» **Listed records**
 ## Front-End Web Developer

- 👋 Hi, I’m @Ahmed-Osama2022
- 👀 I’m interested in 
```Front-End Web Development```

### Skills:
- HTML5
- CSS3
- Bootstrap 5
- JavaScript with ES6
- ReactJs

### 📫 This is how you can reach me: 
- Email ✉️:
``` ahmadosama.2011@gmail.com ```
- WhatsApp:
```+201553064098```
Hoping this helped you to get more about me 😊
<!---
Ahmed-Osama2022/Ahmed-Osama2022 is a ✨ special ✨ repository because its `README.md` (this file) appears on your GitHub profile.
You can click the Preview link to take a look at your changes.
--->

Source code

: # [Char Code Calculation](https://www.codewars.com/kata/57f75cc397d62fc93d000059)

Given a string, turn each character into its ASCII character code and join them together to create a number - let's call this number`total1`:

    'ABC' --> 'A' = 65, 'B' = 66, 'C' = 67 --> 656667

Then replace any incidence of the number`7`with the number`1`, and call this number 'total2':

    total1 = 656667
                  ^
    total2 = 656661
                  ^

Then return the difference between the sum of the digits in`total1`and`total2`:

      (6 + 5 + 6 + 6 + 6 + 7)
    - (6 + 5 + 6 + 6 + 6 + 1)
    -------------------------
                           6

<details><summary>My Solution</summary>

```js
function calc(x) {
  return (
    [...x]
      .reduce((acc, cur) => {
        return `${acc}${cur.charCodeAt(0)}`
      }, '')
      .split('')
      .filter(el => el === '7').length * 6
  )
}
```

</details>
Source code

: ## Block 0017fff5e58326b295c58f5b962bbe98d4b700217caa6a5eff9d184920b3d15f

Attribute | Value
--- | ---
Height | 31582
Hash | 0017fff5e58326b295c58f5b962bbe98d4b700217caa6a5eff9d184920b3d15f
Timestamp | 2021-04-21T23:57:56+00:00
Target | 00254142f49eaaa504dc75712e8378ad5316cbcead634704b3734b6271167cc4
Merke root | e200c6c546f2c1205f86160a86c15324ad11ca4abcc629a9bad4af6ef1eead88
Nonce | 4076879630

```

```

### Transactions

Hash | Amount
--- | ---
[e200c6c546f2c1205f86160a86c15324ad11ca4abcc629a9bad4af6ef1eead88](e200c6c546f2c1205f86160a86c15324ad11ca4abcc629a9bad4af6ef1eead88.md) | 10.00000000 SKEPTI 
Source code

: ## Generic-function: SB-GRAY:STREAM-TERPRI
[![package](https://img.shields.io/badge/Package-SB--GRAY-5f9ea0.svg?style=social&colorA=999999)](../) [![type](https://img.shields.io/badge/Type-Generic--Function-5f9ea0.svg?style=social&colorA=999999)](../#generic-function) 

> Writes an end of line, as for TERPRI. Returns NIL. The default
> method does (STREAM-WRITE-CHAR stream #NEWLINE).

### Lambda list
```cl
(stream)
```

» **What you should do**
From the entries above, show each line that includes the string "function".

» **Exercise response**
function calc(x) {
: ## Generic-function: SB-GRAY:STREAM-TERPRI
[![package](https://img.shields.io/badge/Package-SB--GRAY-5f9ea0.svg?style=social&colorA=999999)](../) [![type](https://img.shields.io/badge/Type-Generic--Function-5f9ea0.svg?style=social&colorA=999999)](../#generic-function) 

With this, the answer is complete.